The State Government admits police have already used the measures, even though the Supreme Court ruled the practices unlawful in 2006.
The Government says new legislation, to be introduced into Parliament today, will ensure police evidence collected using the practices will hold up in court.
Police Minister Tony Kelly says the reforms will allow police to collect enough evidence for a prosecution without tipping off criminals.
Mr Kelly says all applications for the covert search warrant will have to go before a Supreme Court judge.
He says a judge would initially authorise the search to be kept secret for up to six months but police could apply for notification to be delayed for up to 18 months, or three years in exceptional circumstances.
"For particularly anybody who's involved in crime or criminal activity, the police will now be able to undertake investigations and gather evidence before you know it," he said.
"So anybody who's involved in serious crime, the police will now be able to get on to you, even go into your computer."
Police have welcomed the new laws but Australian Council for Civil Liberties president Terry O'Gorman says they are open to abuse.

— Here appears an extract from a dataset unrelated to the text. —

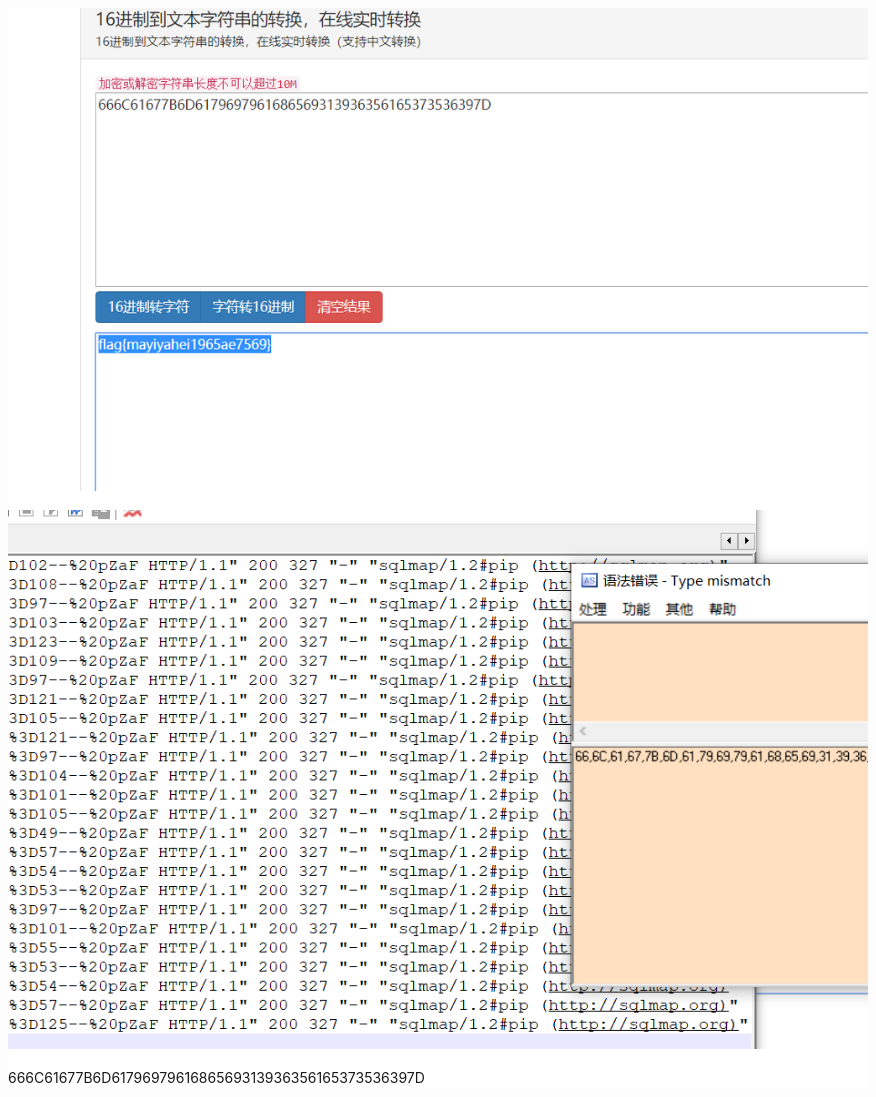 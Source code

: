 ![1556366923022](img/1556366923022.png)

![1556366965264](img/1556366965264.png)

666C61677B6D6179697961686569313936356165373536397D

"Clearly, if the police are able to search a person's home without anyone being present, the police will be in the position to plant evidence," he said.
"That's a big worry. This particular announcement today extends police powers hugely without putting in any checks and balances against those powers being abused."
The laws will apply to offences punishable by at least seven years' jail, including drugs and firearms offences, homicide, kidnapping, assault, money laundering, hacking, organised theft and corruption.